初めてのお留守番
休日が終わり、また学校が始まる。
私は無言で不機嫌に顔を顰める総司さんと
笑顔で送り出してくれる一さんを一度振り返ってから、意を決してドアを開けた。
ダイさんは、今日は半休。
午後から仕事に向かうらしい。
まあ、直ぐにゴールデンウィークなんだからまた暫くは一緒に過ごせるんだけど。
“……帰って来て2人が居なくなってたらどうしよう?”
ふと過ぎった考えが私の足を止めた。
引き返したい。
……いや。いや、待て。
出会いも突然だったんだ、別れもそうなるんじゃないか?
そんな予感はあるけれど、やっぱりさみしい。
さみしいけれど、本来2人は幕末の動乱を駆け抜けて来た人達なのだ。
この令和の世は、ぬるくてやっていけないんじゃないだろうか?
考えれば考える程に心が乱れて、ぐっと息を詰める。
「お別れが何時になったとしても、笑顔で居たいな」
じりじりする胸を抑えつつ、零した。
校門が目の前に聳え立つ。
現実を、現在を生きよう。
斎藤side
カナが学校に向かった。
この世界では男女の区別なく、貧富の境目は余りなく教育を受ける事が出来るという。
俺の時代では学問は男のもの。
少しでも賢いと、女は賢しいと言われて貶められた。
個人の趣味も、公共の風俗とやらを乱さなければある程度は自由で許されると言う。
まあ、俺のように小動物を好んで愛でる者も居て。
そういった事柄はそれは許される範疇だという。
おかしな目で見る輩はそれなりに居る様だが、あの当時よりマシなんだそうだ。
甲斐甲斐しく俺と総司の昼食や間食をカナが作り、
いんたーほんとやらが鳴っても相手をしないようにダイに言われた。
合鍵を持っているのはカナとダイだけ。
入ってくる者は居ない筈だ、との事。
「成程、俺達が応じなければ話しかけられる事もないな」
きっと色々話し込まれても、この世界の事はあまり分からない。
下手に応じればどこかしら不自然なモノが生じてしまい、却って相手を混乱させたりして迷惑をかけてしまうだろう。
……そうだ。
俺はふと総司を振り返る。
「総司も頼むぞ?」
釘を刺す。
「……うん」
朝が弱い総司はカナが出かけてしまうのが凄く嫌らしい。
学校に男が居るから、その不機嫌に拍車が掛かっている。
でも、カナが見ているからか返事をきちんとしている。
新選組でもその素直さがあったらもっと慕われたろうに……困った奴だ。
結局無表情のまま、総司はカナを送り出したのだった。
総司side
溜息が出る。
っていうか、がっこうとかいうのに通っている男どもがやに下がってるのを想像して。
バキ!
「あ……」
すとれす?発散とやらの為に貰った竹刀の握りを、握力だけで握り潰してた。
うん、兎に角ムカつく。
だってカナだよ?
あんなに凛々しくって可愛いカナと机並べて勉強できるだなんて、極楽じゃないか!
この世界は男女平等だって話だけど羨ましすぎる。
あっちだとそんなの無いしなぁ。
学問なんてやってる暇があったら働かないと生活が成り立たない、貧しさの中僕は居たから。
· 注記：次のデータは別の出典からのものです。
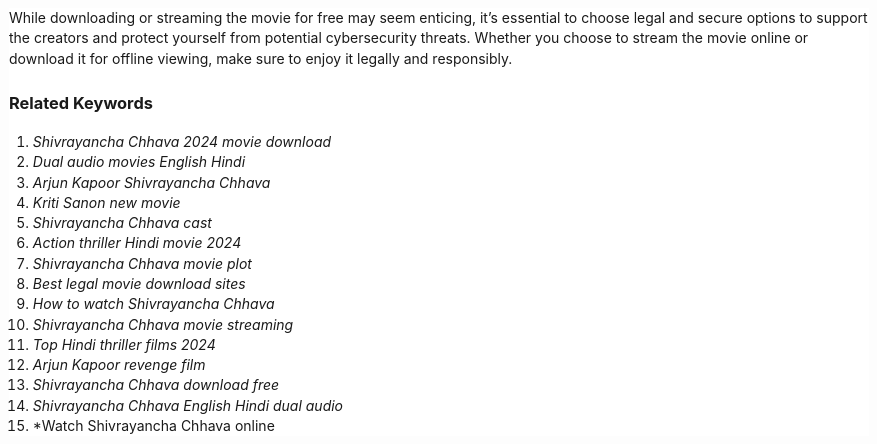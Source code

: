 While downloading or streaming the movie for free may seem enticing, it’s essential to choose legal and secure options to support the creators and protect yourself from potential cybersecurity threats. Whether you choose to stream the movie online or download it for offline viewing, make sure to enjoy it legally and responsibly.

### Related Keywords

1. *Shivrayancha Chhava 2024 movie download*
2. *Dual audio movies English Hindi*
3. *Arjun Kapoor Shivrayancha Chhava*
4. *Kriti Sanon new movie*
5. *Shivrayancha Chhava cast*
6. *Action thriller Hindi movie 2024*
7. *Shivrayancha Chhava movie plot*
8. *Best legal movie download sites*
9. *How to watch Shivrayancha Chhava*
10. *Shivrayancha Chhava movie streaming*
11. *Top Hindi thriller films 2024*
12. *Arjun Kapoor revenge film*
13. *Shivrayancha Chhava download free*
14. *Shivrayancha Chhava English Hindi dual audio*
15. *Watch Shivrayancha Chhava online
一だって一応武士だったけど貧乏で、僕と似たり寄ったりだったらしいし。
あ、武家だからって結構色々やらされてたらしいけどさ。
ここから、がっこうとやらは結構近いって聞いて。行こうとドアに向かった僕は、
「ダメだ」
一に遮られた。
「俺達は合鍵を持っていないし、おーとろっくの何たるかも分からない。
迂闊に動くと戻れなくなる。そうなると……」
カナが泣く
「卑怯だろ、それ……」
カナの事出されたら僕だってどうにも出来ない。
……結局、折れた。
「代わりに……付き合ってくれるよね?」
竹刀を構えれば、仕方なさそうに一が奥を指さした。
ダイやカナがきんとれしている場所の方だ。
「楽しませてよね」
手応えある相手との手合わせで、己を宥めるしかなかったんだ。